NVIDIA-Certified Associate AI Infrastructure and Operations Sample Questions (Q13-Q18):

NEW QUESTION # 13
Your team is tasked with deploying a new AI-driven application that needs to perform real-time video processing and analytics on high-resolution video streams. The application must analyze multiple video feeds simultaneously to detect and classify objects with minimal latency. Considering the processing demands, which hardware architecture would be the most suitable for this scenario?

  • A. Deploy CPUs exclusively for all video processing tasks
  • B. Deploy GPUs to handle the video processing and analytics
  • C. Deploy a combination of CPUs and FPGAs for video processing
  • D. Use CPUs for video analytics and GPUs for managing network traffic

Answer: B

Explanation:
Real-time video processing and analytics on high-resolution streams require massive parallel computation, which NVIDIA GPUs excel at. GPUs handle tasks like object detection and classification (e.g., via CNNs) efficiently, minimizing latency for multiple feeds. NVIDIA's DeepStream SDK and TensorRT optimize this pipeline on GPUs, making them the ideal architecture for such workloads, as seen in DGX and Jetson deployments.
CPUs alone (Option A) lack the parallelism for real-time video analytics, causing delays.
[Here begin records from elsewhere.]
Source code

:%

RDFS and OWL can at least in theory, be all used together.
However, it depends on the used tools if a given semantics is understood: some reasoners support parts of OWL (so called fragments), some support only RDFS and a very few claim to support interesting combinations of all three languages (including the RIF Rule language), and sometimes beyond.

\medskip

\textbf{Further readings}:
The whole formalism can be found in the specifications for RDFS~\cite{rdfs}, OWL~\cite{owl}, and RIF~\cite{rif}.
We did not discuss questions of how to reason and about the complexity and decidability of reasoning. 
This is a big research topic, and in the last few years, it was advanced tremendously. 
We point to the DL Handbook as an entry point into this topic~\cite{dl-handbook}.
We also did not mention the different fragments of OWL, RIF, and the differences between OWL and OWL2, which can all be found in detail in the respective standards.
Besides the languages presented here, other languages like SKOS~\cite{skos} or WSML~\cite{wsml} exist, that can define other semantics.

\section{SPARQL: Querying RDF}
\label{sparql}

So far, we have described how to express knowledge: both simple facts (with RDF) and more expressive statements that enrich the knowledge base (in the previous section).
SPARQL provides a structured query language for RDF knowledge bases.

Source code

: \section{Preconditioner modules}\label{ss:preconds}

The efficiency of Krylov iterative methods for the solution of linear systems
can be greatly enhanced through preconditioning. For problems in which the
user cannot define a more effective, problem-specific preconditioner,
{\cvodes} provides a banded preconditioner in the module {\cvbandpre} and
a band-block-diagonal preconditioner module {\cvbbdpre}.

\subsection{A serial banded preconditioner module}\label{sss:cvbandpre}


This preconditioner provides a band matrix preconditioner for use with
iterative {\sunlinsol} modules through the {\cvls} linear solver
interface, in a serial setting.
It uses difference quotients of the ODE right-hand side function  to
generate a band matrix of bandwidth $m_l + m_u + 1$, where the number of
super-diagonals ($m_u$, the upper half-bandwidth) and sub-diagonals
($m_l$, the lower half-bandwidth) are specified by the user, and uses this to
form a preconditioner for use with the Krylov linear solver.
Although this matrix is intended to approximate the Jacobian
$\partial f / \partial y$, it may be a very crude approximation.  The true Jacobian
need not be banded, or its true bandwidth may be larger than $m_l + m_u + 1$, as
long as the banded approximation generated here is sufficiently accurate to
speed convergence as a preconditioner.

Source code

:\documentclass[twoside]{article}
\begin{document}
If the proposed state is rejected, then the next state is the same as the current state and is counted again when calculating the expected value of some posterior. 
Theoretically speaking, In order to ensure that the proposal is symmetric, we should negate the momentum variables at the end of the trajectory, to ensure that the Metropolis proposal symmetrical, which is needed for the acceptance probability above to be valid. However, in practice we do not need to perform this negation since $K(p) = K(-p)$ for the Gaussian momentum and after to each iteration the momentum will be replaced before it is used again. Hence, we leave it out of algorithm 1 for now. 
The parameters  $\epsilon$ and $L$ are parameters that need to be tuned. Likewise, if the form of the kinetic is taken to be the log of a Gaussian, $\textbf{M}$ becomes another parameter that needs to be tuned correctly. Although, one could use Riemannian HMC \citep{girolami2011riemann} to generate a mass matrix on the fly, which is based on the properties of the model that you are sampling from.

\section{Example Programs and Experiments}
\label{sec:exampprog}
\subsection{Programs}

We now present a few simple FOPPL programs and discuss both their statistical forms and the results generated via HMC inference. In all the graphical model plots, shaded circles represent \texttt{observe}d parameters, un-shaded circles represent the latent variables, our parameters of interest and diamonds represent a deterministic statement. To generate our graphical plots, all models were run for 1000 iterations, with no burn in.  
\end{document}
Using CPUs for analytics and GPUs for traffic (Option C) misaligns strengths-GPUs should handle compute-intensive analytics. CPUs with FPGAs (Option D) offer flexibility but lack the optimized software ecosystem (e.g., CUDA) that NVIDIA GPUs provide for AI. Option B is the most suitable, per NVIDIA's video analytics focus.


NEW QUESTION # 14
You are tasked with optimizing the performance of a deep learning model used for image recognition. The model needs to process a large dataset as quickly as possible while maintaining high accuracy. You have access to both GPU and CPU resources. Which two statements best describe why GPUs are more suitable than CPUs for this task? (Select two)

  • A. GPUs have a lower latency than CPUs, making them faster for individual calculations.
  • B. CPUs consume less power than GPUs, making them more suitable for prolonged computations.
  • C. GPUs have a higher number of cores compared to CPUs, allowing for parallel processing of many operations simultaneously.
  • D. GPUs are optimized for matrix operations, which are common in deep learning algorithms.
  • E. CPUs are better suited for handling the large dataset due to their superior memory bandwidth.

Answer: C,D

Explanation:
GPUs are more suitable than CPUs for image recognition due to:
* B: GPUs have a higher number of cores (e.g., thousands in NVIDIA A100), enabling parallel processing of operations like convolutions across large datasets, drastically reducing training time.


NEW QUESTION # 15
You are supporting a senior engineer in troubleshooting an AI workload that involves real-time data processing on an NVIDIA GPU cluster. The system experiences occasional slowdowns during data ingestion, affecting the overall performance of the AI model. Which approach would be most effective in diagnosing the cause of the data ingestion slowdown?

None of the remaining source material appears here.